Data records:
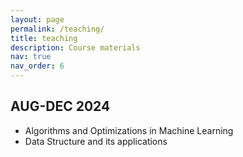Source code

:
 ```yaml
---
layout: page
permalink: /teaching/
title: teaching
description: Course materials
nav: true
nav_order: 6
---
```


AUG-DEC 2024
------------
- Algorithms and Optimizations in Machine Learning
- Data Structure and its applications

<!-- JAN-MAY 2025
------------
- -->
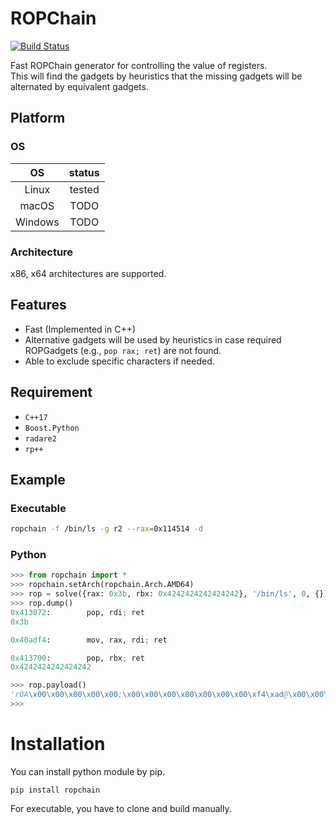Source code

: # ROPChain

[![Build Status](https://api.travis-ci.org/kriw/ropchain.svg?branch=master)](https://travis-ci.org/kriw/ropchain)

Fast ROPChain generator for controlling the value of registers.  
This will find the gadgets by heuristics that the missing gadgets will be alternated by equivalent gadgets.

## Platform

### OS

| OS | status |
| :--: | :--: |
| Linux | tested |
| macOS | TODO |
| Windows | TODO |


### Architecture
x86, x64 architectures are supported.

## Features
* Fast (Implemented in C++)
* Alternative gadgets will be used  by heuristics in case required ROPGadgets (e.g., `pop rax; ret`) are not found.
* Able to exclude specific characters if needed.

## Requirement
* `C++17`
* `Boost.Python`
* `radare2`
* `rp++`

## Example

### Executable

```sh
ropchain -f /bin/ls -g r2 --rax=0x114514 -d
```

### Python

```python
>>> from ropchain import *
>>> ropchain.setArch(ropchain.Arch.AMD64)
>>> rop = solve({rax: 0x3b, rbx: 0x4242424242424242}, '/bin/ls', 0, {})
>>> rop.dump()
0x413072:        pop, rdi; ret
0x3b

0x40adf4:        mov, rax, rdi; ret

0x413700:        pop, rbx; ret
0x4242424242424242

>>> rop.payload()
'r0A\x00\x00\x00\x00\x00;\x00\x00\x00\x00\x00\x00\x00\xf4\xad@\x00\x00\x00\x00\x00\x007A\x00\x00\x00\x00\x00BBBBBBBB'
>>>
```

# Installation

You can install python module by pip.
```
pip install ropchain
```

For executable, you have to clone and build manually.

## ASSIGNMENT:
An answer that restates all the entries exactly and drops the images is what is needed.

## SOLUTION:
Source code

:
 ```yaml
---
layout: page
permalink: /teaching/
title: teaching
description: Course materials
nav: true
nav_order: 6
---
```


AUG-DEC 2024
------------
- Algorithms and Optimizations in Machine Learning
- Data Structure and its applications

<!-- JAN-MAY 2025
------------
- -->
Source code

: # ROPChain

[![Build Status](https://api.travis-ci.org/kriw/ropchain.svg?branch=master)](https://travis-ci.org/kriw/ropchain)

Fast ROPChain generator for controlling the value of registers.  
This will find the gadgets by heuristics that the missing gadgets will be alternated by equivalent gadgets.

## Platform

### OS

| OS | status |
| :--: | :--: |
| Linux | tested |
| macOS | TODO |
| Windows | TODO |


### Architecture
x86, x64 architectures are supported.

## Features
* Fast (Implemented in C++)
* Alternative gadgets will be used  by heuristics in case required ROPGadgets (e.g., `pop rax; ret`) are not found.
* Able to exclude specific characters if needed.

## Requirement
* `C++17`
* `Boost.Python`
* `radare2`
* `rp++`

## Example

### Executable

```sh
ropchain -f /bin/ls -g r2 --rax=0x114514 -d
```

### Python

```python
>>> from ropchain import *
>>> ropchain.setArch(ropchain.Arch.AMD64)
>>> rop = solve({rax: 0x3b, rbx: 0x4242424242424242}, '/bin/ls', 0, {})
>>> rop.dump()
0x413072:        pop, rdi; ret
0x3b

0x40adf4:        mov, rax, rdi; ret

0x413700:        pop, rbx; ret
0x4242424242424242

>>> rop.payload()
'r0A\x00\x00\x00\x00\x00;\x00\x00\x00\x00\x00\x00\x00\xf4\xad@\x00\x00\x00\x00\x00\x007A\x00\x00\x00\x00\x00BBBBBBBB'
>>>
```

# Installation

You can install python module by pip.
```
pip install ropchain
```

For executable, you have to clone and build manually.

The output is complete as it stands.